■ Task item
Transcribe all of the data verbatim, please, and leave out its pictures.

Start of Block

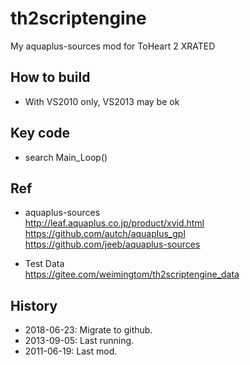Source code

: # th2scriptengine
My aquaplus-sources mod for ToHeart 2 XRATED

## How to build  
* With VS2010 only, VS2013 may be ok  

## Key code  
* search Main_Loop()  

## Ref  
* aquaplus-sources  
http://leaf.aquaplus.co.jp/product/xvid.html  
https://github.com/autch/aquaplus_gpl  
https://github.com/jeeb/aquaplus-sources  

* Test Data  
https://gitee.com/weimingtom/th2scriptengine_data  

## History  
* 2018-06-23: Migrate to github.    
* 2013-09-05: Last running.    
* 2011-06-19: Last mod.  
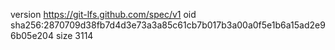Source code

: version https://git-lfs.github.com/spec/v1
oid sha256:2870709d38fb7d4d3e73a3a85c61cb7b017b3a00a0f5e1b6a15ad2e96b05e204
size 3114
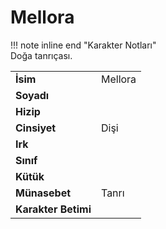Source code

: # Mellora   
  
!!! note inline end "Karakter Notları"  
	Doğa tanrıçası.     
  
|  |  |  
|---|---|  
| **İsim** | Mellora |  
| **Soyadı** |  |  
| **Hizip** |  |  
| **Cinsiyet** | Dişi |  
| **Irk** |  |  
| **Sınıf** |  |  
| **Kütük** |  |  
| **Münasebet** | Tanrı |  
| **Karakter Betimi** |  |  
  
  
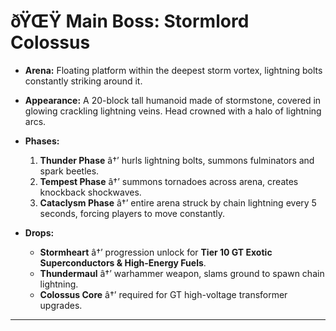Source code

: ﻿# ðŸŒŸ Main Boss: **Stormlord Colossus**

- **Arena:**
  Floating platform within the deepest storm vortex, lightning bolts constantly striking around it.

- **Appearance:**
  A 20-block tall humanoid made of stormstone, covered in glowing crackling lightning veins. Head crowned with a halo of lightning arcs.

- **Phases:**

  1. **Thunder Phase** â†’ hurls lightning bolts, summons fulminators and spark beetles.
  2. **Tempest Phase** â†’ summons tornadoes across arena, creates knockback shockwaves.
  3. **Cataclysm Phase** â†’ entire arena struck by chain lightning every 5 seconds, forcing players to move constantly.

- **Drops:**

  - **Stormheart** â†’ progression unlock for **Tier 10 GT Exotic Superconductors & High-Energy Fuels**.
  - **Thundermaul** â†’ warhammer weapon, slams ground to spawn chain lightning.
  - **Colossus Core** â†’ required for GT high-voltage transformer upgrades.

---

#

End of Block

■ Response to the task
Source code

: # th2scriptengine
My aquaplus-sources mod for ToHeart 2 XRATED

## How to build  
* With VS2010 only, VS2013 may be ok  

## Key code  
* search Main_Loop()  

## Ref  
* aquaplus-sources  
http://leaf.aquaplus.co.jp/product/xvid.html  
https://github.com/autch/aquaplus_gpl  
https://github.com/jeeb/aquaplus-sources  

* Test Data  
https://gitee.com/weimingtom/th2scriptengine_data  

## History  
* 2018-06-23: Migrate to github.    
* 2013-09-05: Last running.    
* 2011-06-19: Last mod.  
Source code

: version https://git-lfs.github.com/spec/v1
oid sha256:2870709d38fb7d4d3e73a3a85c61cb7b017b3a00a0f5e1b6a15ad2e96b05e204
size 3114
Source code

: # Mellora   
  
!!! note inline end "Karakter Notları"  
	Doğa tanrıçası.     
  
|  |  |  
|---|---|  
| **İsim** | Mellora |  
| **Soyadı** |  |  
| **Hizip** |  |  
| **Cinsiyet** | Dişi |  
| **Irk** |  |  
| **Sınıf** |  |  
| **Kütük** |  |  
| **Münasebet** | Tanrı |  
| **Karakter Betimi** |  |  
  
  
Source code

: ﻿# ðŸŒŸ Main Boss: **Stormlord Colossus**

- **Arena:**
  Floating platform within the deepest storm vortex, lightning bolts constantly striking around it.

- **Appearance:**
  A 20-block tall humanoid made of stormstone, covered in glowing crackling lightning veins. Head crowned with a halo of lightning arcs.

- **Phases:**

  1. **Thunder Phase** â†’ hurls lightning bolts, summons fulminators and spark beetles.
  2. **Tempest Phase** â†’ summons tornadoes across arena, creates knockback shockwaves.
  3. **Cataclysm Phase** â†’ entire arena struck by chain lightning every 5 seconds, forcing players to move constantly.

- **Drops:**

  - **Stormheart** â†’ progression unlock for **Tier 10 GT Exotic Superconductors & High-Energy Fuels**.
  - **Thundermaul** â†’ warhammer weapon, slams ground to spawn chain lightning.
  - **Colossus Core** â†’ required for GT high-voltage transformer upgrades.

---

#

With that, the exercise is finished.